▶ Work to complete:
Please copy each line below that contains the word "allows".

Saved data entries
┌────────

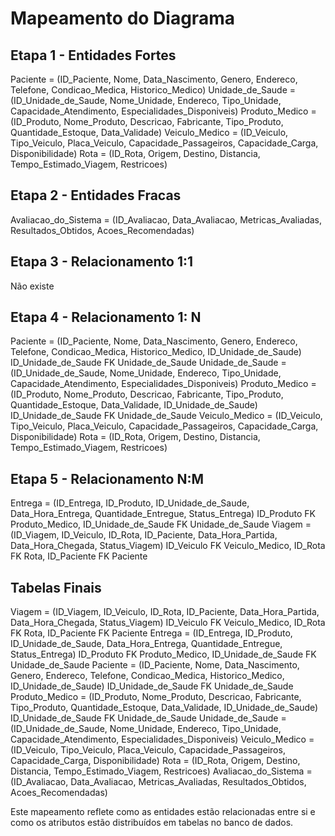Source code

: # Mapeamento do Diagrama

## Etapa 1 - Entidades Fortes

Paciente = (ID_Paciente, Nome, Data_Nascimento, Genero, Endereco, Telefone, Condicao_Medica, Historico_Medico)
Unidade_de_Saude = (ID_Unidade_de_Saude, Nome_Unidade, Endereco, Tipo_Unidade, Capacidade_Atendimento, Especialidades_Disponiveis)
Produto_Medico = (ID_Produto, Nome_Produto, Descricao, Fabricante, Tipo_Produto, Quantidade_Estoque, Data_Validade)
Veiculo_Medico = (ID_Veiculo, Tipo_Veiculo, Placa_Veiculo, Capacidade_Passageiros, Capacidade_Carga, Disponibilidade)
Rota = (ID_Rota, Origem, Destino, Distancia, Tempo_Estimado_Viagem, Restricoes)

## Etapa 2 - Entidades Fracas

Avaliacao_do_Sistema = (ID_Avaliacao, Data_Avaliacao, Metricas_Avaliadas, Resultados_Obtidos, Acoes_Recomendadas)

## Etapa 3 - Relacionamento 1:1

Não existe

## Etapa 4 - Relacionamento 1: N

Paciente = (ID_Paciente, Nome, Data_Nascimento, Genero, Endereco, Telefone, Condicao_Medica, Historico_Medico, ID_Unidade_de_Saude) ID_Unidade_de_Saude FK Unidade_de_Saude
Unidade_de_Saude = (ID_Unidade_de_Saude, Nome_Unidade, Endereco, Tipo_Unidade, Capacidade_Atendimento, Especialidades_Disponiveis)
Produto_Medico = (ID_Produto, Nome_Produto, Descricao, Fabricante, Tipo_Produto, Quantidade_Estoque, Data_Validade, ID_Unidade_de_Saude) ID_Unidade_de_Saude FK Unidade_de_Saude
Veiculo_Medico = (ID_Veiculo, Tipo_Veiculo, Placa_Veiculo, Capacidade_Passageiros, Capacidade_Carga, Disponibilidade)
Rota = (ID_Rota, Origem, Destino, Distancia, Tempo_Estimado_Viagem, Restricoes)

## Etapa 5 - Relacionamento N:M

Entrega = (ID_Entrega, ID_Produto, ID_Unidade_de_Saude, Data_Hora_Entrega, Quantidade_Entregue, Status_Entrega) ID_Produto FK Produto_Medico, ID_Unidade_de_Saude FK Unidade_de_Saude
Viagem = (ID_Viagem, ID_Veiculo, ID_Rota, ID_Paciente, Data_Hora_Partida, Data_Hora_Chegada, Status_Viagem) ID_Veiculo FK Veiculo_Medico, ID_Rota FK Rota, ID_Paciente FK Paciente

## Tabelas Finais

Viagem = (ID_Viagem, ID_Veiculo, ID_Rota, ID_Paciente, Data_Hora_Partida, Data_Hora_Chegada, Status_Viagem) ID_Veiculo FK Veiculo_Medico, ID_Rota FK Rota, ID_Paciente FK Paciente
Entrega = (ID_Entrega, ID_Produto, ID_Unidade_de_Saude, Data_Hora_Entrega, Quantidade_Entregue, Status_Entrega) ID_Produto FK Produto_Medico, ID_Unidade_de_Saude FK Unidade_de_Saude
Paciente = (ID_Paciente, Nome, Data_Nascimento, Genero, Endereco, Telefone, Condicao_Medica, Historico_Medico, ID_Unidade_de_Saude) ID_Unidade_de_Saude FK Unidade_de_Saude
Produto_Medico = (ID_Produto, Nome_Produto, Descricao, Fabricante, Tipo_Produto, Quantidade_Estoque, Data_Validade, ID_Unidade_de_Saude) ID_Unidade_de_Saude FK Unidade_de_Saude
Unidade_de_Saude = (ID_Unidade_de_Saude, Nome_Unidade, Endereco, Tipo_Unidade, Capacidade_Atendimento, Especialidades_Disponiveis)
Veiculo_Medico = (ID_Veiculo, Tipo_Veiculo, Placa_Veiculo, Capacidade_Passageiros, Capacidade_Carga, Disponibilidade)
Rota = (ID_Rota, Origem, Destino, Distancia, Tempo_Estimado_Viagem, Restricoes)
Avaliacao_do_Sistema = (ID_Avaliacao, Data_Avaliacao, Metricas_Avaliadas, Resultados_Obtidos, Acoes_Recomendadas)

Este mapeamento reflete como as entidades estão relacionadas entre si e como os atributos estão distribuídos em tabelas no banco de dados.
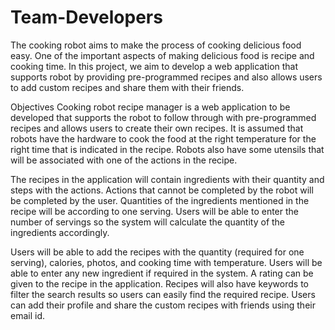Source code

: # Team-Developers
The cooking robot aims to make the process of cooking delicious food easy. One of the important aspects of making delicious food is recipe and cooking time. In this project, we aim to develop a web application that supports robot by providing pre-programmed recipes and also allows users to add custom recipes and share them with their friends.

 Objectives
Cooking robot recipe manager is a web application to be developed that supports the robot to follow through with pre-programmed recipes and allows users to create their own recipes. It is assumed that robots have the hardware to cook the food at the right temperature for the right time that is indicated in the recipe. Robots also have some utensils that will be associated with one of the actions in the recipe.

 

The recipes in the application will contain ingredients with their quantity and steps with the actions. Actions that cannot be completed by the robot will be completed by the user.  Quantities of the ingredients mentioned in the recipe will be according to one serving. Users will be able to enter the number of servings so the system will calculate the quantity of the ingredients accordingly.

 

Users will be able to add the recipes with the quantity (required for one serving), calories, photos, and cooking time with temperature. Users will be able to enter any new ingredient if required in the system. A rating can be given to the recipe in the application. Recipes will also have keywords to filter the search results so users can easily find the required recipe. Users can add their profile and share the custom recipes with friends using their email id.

└────────

▶ Solved exercise:
The cooking robot aims to make the process of cooking delicious food easy. One of the important aspects of making delicious food is recipe and cooking time. In this project, we aim to develop a web application that supports robot by providing pre-programmed recipes and also allows users to add custom recipes and share them with their friends.
Cooking robot recipe manager is a web application to be developed that supports the robot to follow through with pre-programmed recipes and allows users to create their own recipes. It is assumed that robots have the hardware to cook the food at the right temperature for the right time that is indicated in the recipe. Robots also have some utensils that will be associated with one of the actions in the recipe.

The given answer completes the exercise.